# Recorded data:

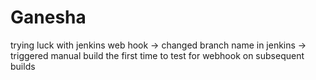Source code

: # Ganesha
trying luck with jenkins web hook
-> changed branch name in jenkins
-> triggered manual build the first time to test for webhook on subsequent builds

# Exercise details:
Could you write out every record exactly, leaving the pictures out?

# Task response:
Source code

: # Ganesha
trying luck with jenkins web hook
-> changed branch name in jenkins
-> triggered manual build the first time to test for webhook on subsequent builds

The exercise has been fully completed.